They have been for years.
Things which were obvious for any paranoid I2P user 15 years ago, and were being discussed in Freenet 20 years ago, and by cypherpunks 30 years ago, are again new and unexpected.
See, you can murder people in the open if you can make it comfortable enough for everyone to ignore it.
Surveillance and censorship should be scarier, because without them you can cry out about the murderer or avoid strategic disadvantage against the murderer, but are not - most people haven’t been in real danger they understood. And even if they were - suppose that’s already happening, people are being murdered in the open, censorship and surveillance happen, and the latter causes more outrage, - we all can see nobody cares enough to pay with a few bruises for opposing it, not just their living, health, life.
Here we are.
Headline should read “Websites have been tracking you by browser fingerprinting for a while. Google publicly doing it for 6 months.”
Test your footprint: https://abrahamjuliot.github.io/creepjs/
How effective is the TOR browser against CreepJS?
100%. They all look the same.
Wow, epic slowpokes. Anti-light tier of slowpokeness.
Tell them that the USSR is no more and people already were on the Moon. And the Earth is almost spherical. Just in case, you know, better be updated than sorry…
privacy.resistFingerprinting
Why is that even an option you can disable?
It is not the default because it can also break meaningful functionality.
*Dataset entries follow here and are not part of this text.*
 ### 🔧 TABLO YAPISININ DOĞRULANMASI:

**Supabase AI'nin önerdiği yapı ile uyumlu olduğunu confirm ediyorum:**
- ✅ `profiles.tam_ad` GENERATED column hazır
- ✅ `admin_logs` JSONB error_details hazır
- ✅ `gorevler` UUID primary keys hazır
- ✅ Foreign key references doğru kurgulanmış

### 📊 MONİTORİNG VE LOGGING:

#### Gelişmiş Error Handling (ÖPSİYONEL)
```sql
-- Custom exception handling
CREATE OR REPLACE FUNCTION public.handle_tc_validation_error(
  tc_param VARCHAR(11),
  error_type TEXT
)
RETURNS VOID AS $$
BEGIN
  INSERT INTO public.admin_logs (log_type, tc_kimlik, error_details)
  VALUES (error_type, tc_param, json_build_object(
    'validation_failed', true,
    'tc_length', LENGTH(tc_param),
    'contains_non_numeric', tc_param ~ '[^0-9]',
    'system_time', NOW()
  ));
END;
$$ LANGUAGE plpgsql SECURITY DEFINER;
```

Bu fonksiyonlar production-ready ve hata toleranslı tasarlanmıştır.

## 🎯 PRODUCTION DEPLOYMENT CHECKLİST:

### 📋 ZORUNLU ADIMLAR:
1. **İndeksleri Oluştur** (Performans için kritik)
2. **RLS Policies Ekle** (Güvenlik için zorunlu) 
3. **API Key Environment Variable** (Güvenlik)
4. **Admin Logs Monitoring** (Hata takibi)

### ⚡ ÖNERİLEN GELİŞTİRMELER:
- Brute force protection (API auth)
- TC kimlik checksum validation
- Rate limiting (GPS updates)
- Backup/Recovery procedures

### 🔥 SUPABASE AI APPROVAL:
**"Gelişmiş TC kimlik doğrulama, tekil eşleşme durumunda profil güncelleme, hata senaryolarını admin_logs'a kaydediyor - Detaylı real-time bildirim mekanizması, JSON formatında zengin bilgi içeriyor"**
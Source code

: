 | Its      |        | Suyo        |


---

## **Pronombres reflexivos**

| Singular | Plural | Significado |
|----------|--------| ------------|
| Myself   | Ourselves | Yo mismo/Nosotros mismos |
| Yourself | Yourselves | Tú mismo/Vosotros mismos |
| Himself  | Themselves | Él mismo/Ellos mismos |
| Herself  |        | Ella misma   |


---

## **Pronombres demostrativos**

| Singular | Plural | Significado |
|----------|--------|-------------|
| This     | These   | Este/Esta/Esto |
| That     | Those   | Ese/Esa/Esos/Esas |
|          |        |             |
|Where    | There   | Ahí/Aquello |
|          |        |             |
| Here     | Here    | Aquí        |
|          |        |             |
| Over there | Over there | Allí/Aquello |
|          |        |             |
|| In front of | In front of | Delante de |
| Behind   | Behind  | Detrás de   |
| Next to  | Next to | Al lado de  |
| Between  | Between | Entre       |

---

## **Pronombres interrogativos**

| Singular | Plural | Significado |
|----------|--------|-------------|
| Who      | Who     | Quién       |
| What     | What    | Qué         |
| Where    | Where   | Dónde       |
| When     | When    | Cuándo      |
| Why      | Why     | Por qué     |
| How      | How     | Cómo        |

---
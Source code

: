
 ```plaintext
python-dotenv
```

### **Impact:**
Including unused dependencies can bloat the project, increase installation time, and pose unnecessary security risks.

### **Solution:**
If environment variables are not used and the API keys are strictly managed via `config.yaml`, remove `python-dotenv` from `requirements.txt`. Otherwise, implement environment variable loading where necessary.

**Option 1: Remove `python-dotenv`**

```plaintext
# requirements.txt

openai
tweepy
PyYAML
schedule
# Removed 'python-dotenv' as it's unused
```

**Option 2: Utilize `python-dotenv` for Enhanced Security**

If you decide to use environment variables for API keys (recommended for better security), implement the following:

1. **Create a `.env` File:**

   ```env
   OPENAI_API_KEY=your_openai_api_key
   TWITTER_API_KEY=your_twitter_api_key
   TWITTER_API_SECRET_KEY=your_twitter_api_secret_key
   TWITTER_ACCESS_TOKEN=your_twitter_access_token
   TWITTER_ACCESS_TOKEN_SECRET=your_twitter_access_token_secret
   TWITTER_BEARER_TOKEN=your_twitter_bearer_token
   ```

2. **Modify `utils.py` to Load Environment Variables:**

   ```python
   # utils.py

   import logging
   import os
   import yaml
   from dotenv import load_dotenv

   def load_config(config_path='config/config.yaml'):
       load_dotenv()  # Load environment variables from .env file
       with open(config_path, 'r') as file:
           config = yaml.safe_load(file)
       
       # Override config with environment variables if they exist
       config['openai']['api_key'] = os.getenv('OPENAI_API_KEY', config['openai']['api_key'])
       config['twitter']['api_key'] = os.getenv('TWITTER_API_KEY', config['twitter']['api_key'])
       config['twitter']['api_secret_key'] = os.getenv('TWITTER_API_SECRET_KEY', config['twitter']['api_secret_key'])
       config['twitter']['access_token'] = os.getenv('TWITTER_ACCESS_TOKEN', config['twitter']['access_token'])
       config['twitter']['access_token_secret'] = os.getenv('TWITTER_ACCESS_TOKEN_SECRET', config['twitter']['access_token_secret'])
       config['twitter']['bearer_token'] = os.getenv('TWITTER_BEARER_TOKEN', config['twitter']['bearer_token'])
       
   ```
Seems like that might be useful to have a per-site toggle.
i mean, yeah?
the cookies you accept, the addons you have, hell, even the size of your monitor when you maximalise the window is a part of your browser fingerprint
anyone who’s ever downloaded the Tor browser will know it. that browser screams at you if you try to maximalise or install addons exactly because of that
I heard about a browser extension that could spoof fingerprints.
Canvasblocker?
They were doing this a decade ago, to help track app marketing campaigns.
IIRC, it turned out you could get pretty close to uniquely identifying a device with permutations on only 7 attributes. The problem is if you install a plugin to return false data, it could break non-malicious websites, like running games or data visualizations.
Am I misunderstanding something? Wouldn’t that just be 7! = 5040 possibilities?
You’re mistakenly assuming the attributes are binary, stuff like screen resolution, regions, languages all have many possible values to help narrow down and identify you. It really doesn’t take that many for you to be identifiable.
Oh right, thanks
I really wish there was a foolproof way of preventing fingerprinting. Disabling JavaScript unfortunately isn’t really an option, no-one builds websites with progressive enhancement in mind these days.
Same you can try noscript but its not very effective from blocking fingerprinting from what I know
JShelter and uBO medium mode to the rescue. Pair that with Librewolf and you’re pretty secure against fingerprinting.
The more people disable JS, the more websites won’t require it.
It’s just unrealistic to expect any size of the population to even understand what JS is, much less understand why and how it’s problematic and even beyond that, how to disable it, and even further to expect them to walk away from the 90%+ of sites using it on the web.
No shit
This is why I use Firefox + Canvasblocker + ublock origin I try to disable Javascript if it isn’t required for functionality for the stuff am doing or I trust the site (using noscript)
Noscript on my personal machines
Marketers are a pox
If you’re a marketer, fuck you get a real job.
Lets you question how digital stalking is still allowed?
Could we just create random fingerprints each time the website was visited?
Yes, but if they combine your fingerprint with your IP, they can see that there are 9 unique fingerprints and several others seemingly changing at random, ergo 10 people.